Have you ever hired what you thought was a star candidate, only to find out months down the road that his talk didn’t match his performance? If so, you are not alone. Studies show that 95 percent of all employers make bad hiring decisions.

Despite this statistic, you’re still left to wonder, “Where did you go wrong?” Doesn’t a stellar resume plus a great interview equal a star candidate? Well, not always (as you know all too well). Employers are starting to understand that great interviews don’t necessarily equate to great on-the-job performance.

But, what about poor interview performance? Does a bad interview equate to poor on-the-job performance? Not necessarily. A prime candidate can have a bad interview, yet still be a top-performing employee. In fact, it’s entirely possible that you’ve already missed the opportunity to onboard a top talent candidate due to one bad interview.

There are a few things you should consider before eliminating a candidate just because of poor interview performance.

Understand Biases in the Interview Process

According to a recent study, 33 percent of employers state that it takes them a mere 90 seconds into an interview to determine if they will hire the candidate or not. A minute and a half is barely enough time to obtain basic information about the candidate let alone assess future performance. A snap judgment is made because interviewers tend to base their assessment of a candidate on their personal experiences and opinions rather than on hard facts.

33 percent of employers state that it takes them a mere 90 seconds into an interview to determine if they will hire the candidate or not.

Unfortunately, forming opinions about a person based solely on appearance, a handshake, or a brief introduction is just human nature. Removing these biases from the interview process is nearly impossible. You can, however, understand these biases and the role they play in forming your opinions about prospective candidates. You can minimize this problem by using multiple interviewers during the process. This way each interviewer can give their perspective of the potential candidate.

Evaluate Interview Structure

How you structure your interviews can have a direct impact on interview performance. Unstructured interviews, for example, often lead to inaccurate results. The main problem with unstructured interviews is that they offer inconsistent results.

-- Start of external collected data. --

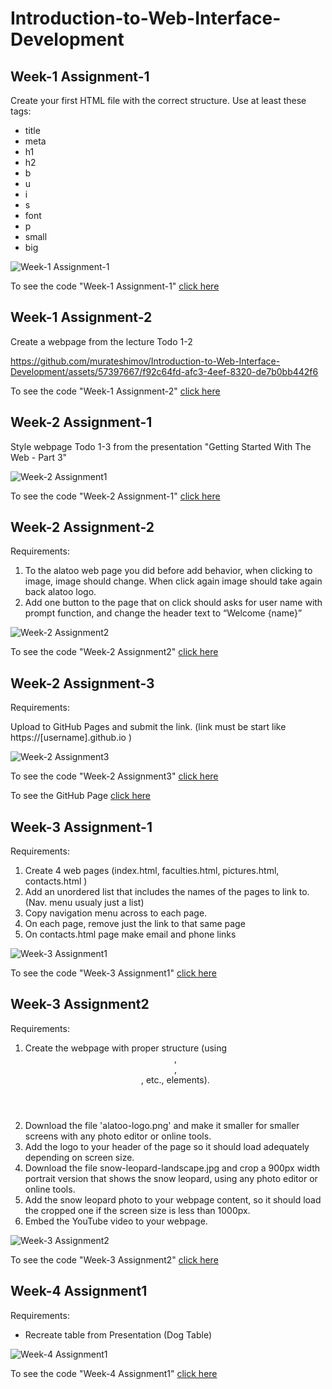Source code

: # Introduction-to-Web-Interface-Development

## Week-1 Assignment-1

Create your first HTML file with the correct structure. Use at least these tags:

- title
- meta
- h1
- h2
- b
- u
- i
- s
- font
- p
- small
- big

![Week-1 Assignment-1](Week1-Assignment1/img/assigment-1.png?raw=true)

To see the code "Week-1 Assignment-1" [click here](https://github.com/murateshimov/Introduction-to-Web-Interface-Development/tree/master/Week1-Assignment1)

## Week-1 Assignment-2

Create a webpage from the lecture Todo 1-2

https://github.com/murateshimov/Introduction-to-Web-Interface-Development/assets/57397667/f92c64fd-afc3-4eef-8320-de7b0bb442f6

To see the code "Week-1 Assignment-2" [click here](https://github.com/murateshimov/Introduction-to-Web-Interface-Development/tree/master/Week1-Assignment2)

## Week-2 Assignment-1

Style webpage Todo 1-3 from the presentation "Getting Started With The Web - Part 3"

![Week-2 Assignment1](Week2-Assignment1/img/screenshot.png?raw=true)

To see the code "Week-2 Assignment-1" [click here](https://github.com/murateshimov/Introduction-to-Web-Interface-Development/tree/master/Week2-Assignment1)

## Week-2 Assignment-2

Requirements:

1. To the alatoo web page you did before add behavior, when clicking to image, image should change. When click again image should take again back alatoo logo.
2. Add one button to the page that on click should asks for user name with prompt function, and change the header text to “Welcome {name}”

![Week-2 Assignment2](https://github.com/murateshimov/Introduction-to-Web-Interface-Development/blob/master/Week2-Assignment2/img/screenshot.png)

To see the code "Week-2 Assignment2" [click here](https://github.com/murateshimov/Introduction-to-Web-Interface-Development/tree/master/Week2-Assignment2)

## Week-2 Assignment-3

Requirements:

Upload to GitHub Pages and submit the link. (link must be start like https://[username].github.io )

![Week-2 Assignment3](https://github.com/murateshimov/Introduction-to-Web-Interface-Development/blob/master/Week2-Assignment3/img/Screenshot%202023-09-17%20at%2015.09.13.png)

To see the code "Week-2 Assignment3" [click here](https://github.com/murateshimov/Introduction-to-Web-Interface-Development/tree/master/Week2-Assignment3)

To see the GitHub Page [click here](https://murateshimov.github.io/about-me-page/)

## Week-3 Assignment-1

Requirements:

1. Create 4 web pages (index.html, faculties.html, pictures.html, contacts.html )
2. Add an unordered list that includes the names of the pages to link to. (Nav. menu usualy just a list)
3. Copy navigation menu across to each page.
4. On each page, remove just the link to that same page
5. On contacts.html page make email and phone links

![Week-3 Assignment1](https://github.com/murateshimov/Introduction-to-Web-Interface-Development/blob/master/Week3-Assignment1/img/Screenshot%202023-09-19%20at%2014.33.05.png)

To see the code "Week-3 Assignment1" [click here](https://github.com/murateshimov/Introduction-to-Web-Interface-Development/tree/master/Week3-Assignment1)


## Week-3 Assignment2

Requirements: 

1. Create the webpage with proper structure (using <header>, <footer>, <main>, etc., elements).
2. Download the file 'alatoo-logo.png' and make it smaller for smaller screens with any photo editor or online tools.
3. Add the logo to your header of the page so it should load adequately depending on screen size.
4. Download the file snow-leopard-landscape.jpg and crop a 900px width portrait version that shows the snow leopard, using any photo editor or online tools.
5. Add the snow leopard photo to your webpage content, so it should load the cropped one if the screen size is less than 1000px.
6. Embed the YouTube video to your webpage.

![Week-3 Assignment2](https://github.com/murateshimov/Introduction-to-Web-Interface-Development/blob/master/Week3-Assignment2/img/Screenshot%202023-10-06%20at%2018.36.02.png)

To see the code "Week-3 Assignment2" [click here](https://github.com/murateshimov/Introduction-to-Web-Interface-Development/tree/master/Week3-Assignment2)


## Week-4 Assignment1

Requirements: 

* Recreate table from Presentation (Dog Table)

![Week-4 Assignment1](https://github.com/murateshimov/Introduction-to-Web-Interface-Development/blob/master/Week4-Assignment1/img/dog%20table.png)

To see the code "Week-4 Assignment1" [click here](https://github.com/murateshimov/Introduction-to-Web-Interface-Development/tree/master/Week4-Assignment1)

You are more likely to have a better conversation during the interview with a candidate who shares your likes and interests than those that don’t. In many cases, the conversation has nothing to do with on-the-job performance. In the end, the interviewer will think more favorably of the candidates they personally liked without considering future performance.

You can conquer this problem by revamping the way you conduct interviews. Start by developing a consistent structured interview process, where every candidate is asked similar questions. This doesn’t mean that you can’t ask follow-up questions for clarification, but in the end, each candidate is asked the same series of questions. This level of consistency will give you more accurate data to compare and contrast candidates instead of just relying on your gut feeling.

Determine What Went Wrong

Before eliminating a prime candidate due to a bad interview, try to determine what went wrong. There are some issues, such as inappropriate behaviors or dress, that can instantly eliminate a candidate. It also could become quite clear during the interview that their actual skills and knowledge level don’t match their resume. These are issues that can’t be overcome and prove why the candidate should not work for you.

Other issues are not as easy to decipher. It’s important to remember that interviews can be extremely stressful for the candidate.

This anxiety can cause some candidates to display unflattering traits, such as nervousness, excess talking, and shyness. This doesn’t necessarily mean that carry these traits over into the workplace, nor does it mean that wouldn’t perform well on the job.

There also could be a miscommunication between the interviewer and the interviewee. Always ask for clarification if an answer seems vague or if it doesn’t seem to answer your question. The more clarification you can get during the interview, the less likely it is that you will have a miscommunication problem.

Test for Skills

While employee interviews are still an essential part of the hiring process, they only paint part of the picture. It is nearly impossible to truly gauge a candidate’s skills and future performance with just a resume and an interview. A candidate can look great on paper and be a smooth talker, but that doesn’t mean that they will perform well on-the-job. Just like a poor interview doesn’t mean that the candidate won’t be a top performer.

The best way to test for skill and evaluate future performance is through pre-hire assessment testing. These employment assessments and job simulations can help to assess both hard skills, like data input accuracy, computer navigation abilities, and keyboard typing skills, and soft skills, such as dependability, initiative, and problem-solving. These assessments provide science-based data that can help you make hiring decisions based on facts, not biases.

Don’t risk losing a prime candidate just because of one bad interview. Instead, take steps to improve your hiring process by developing a structured interview process and utilizing effective employment assessments to evaluate hard and soft skills and to predict future performance.